▶ **Exercise goal**:
Look through the records below, and copy out every line that holds the string "MyVueUI".

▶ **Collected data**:
^^^^
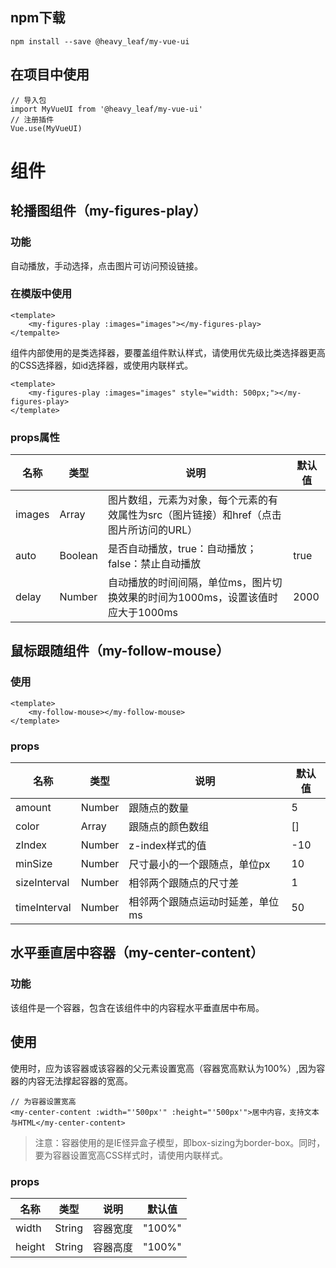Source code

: 
## npm下载
```
npm install --save @heavy_leaf/my-vue-ui 
```

## 在项目中使用
```
// 导入包
import MyVueUI from '@heavy_leaf/my-vue-ui'
// 注册插件
Vue.use(MyVueUI)
```

# 组件
## 轮播图组件（my-figures-play）
### 功能
自动播放，手动选择，点击图片可访问预设链接。
### 在模版中使用
```
<template>
    <my-figures-play :images="images"></my-figures-play>
</tempalte>
```
组件内部使用的是类选择器，要覆盖组件默认样式，请使用优先级比类选择器更高的CSS选择器，如id选择器，或使用内联样式。
```
<template>
    <my-figures-play :images="images" style="width: 500px;"></my-figures-play>
</template>
```
### props属性
|名称|类型|说明|默认值|
|-----|----|-----|----|
|images|Array|图片数组，元素为对象，每个元素的有效属性为src（图片链接）和href（点击图片所访问的URL）||
|auto|Boolean|是否自动播放，true：自动播放；false：禁止自动播放|true|
|delay|Number|自动播放的时间间隔，单位ms，图片切换效果的时间为1000ms，设置该值时应大于1000ms|2000|

## 鼠标跟随组件（my-follow-mouse）
### 使用
```
<template>
    <my-follow-mouse></my-follow-mouse>
</template>
```
### props
|名称|类型|说明|默认值|
|-----|----|-----|----|
|amount|Number|跟随点的数量|5|
|color|Array|跟随点的颜色数组|[]|
|zIndex|Number|z-index样式的值|-10|
|minSize|Number|尺寸最小的一个跟随点，单位px|10|
|sizeInterval|Number|相邻两个跟随点的尺寸差|1|
|timeInterval|Number|相邻两个跟随点运动时延差，单位ms|50|

## 水平垂直居中容器（my-center-content）
### 功能
该组件是一个容器，包含在该组件中的内容程水平垂直居中布局。
## 使用
使用时，应为该容器或该容器的父元素设置宽高（容器宽高默认为100%）,因为容器的内容无法撑起容器的宽高。
```
// 为容器设置宽高
<my-center-content :width="'500px'" :height="'500px'">居中内容，支持文本与HTML</my-center-content>
```
> 注意：容器使用的是IE怪异盒子模型，即box-sizing为border-box。同时，要为容器设置宽高CSS样式时，请使用内联样式。

### props
|名称|类型|说明|默认值|
|-----|----|-----|----|
|width|String|容器宽度|"100%"|
|height|String|容器高度|"100%"|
^^^^
▶ **Solution below**:
import MyVueUI from '@heavy_leaf/my-vue-ui'
Vue.use(MyVueUI)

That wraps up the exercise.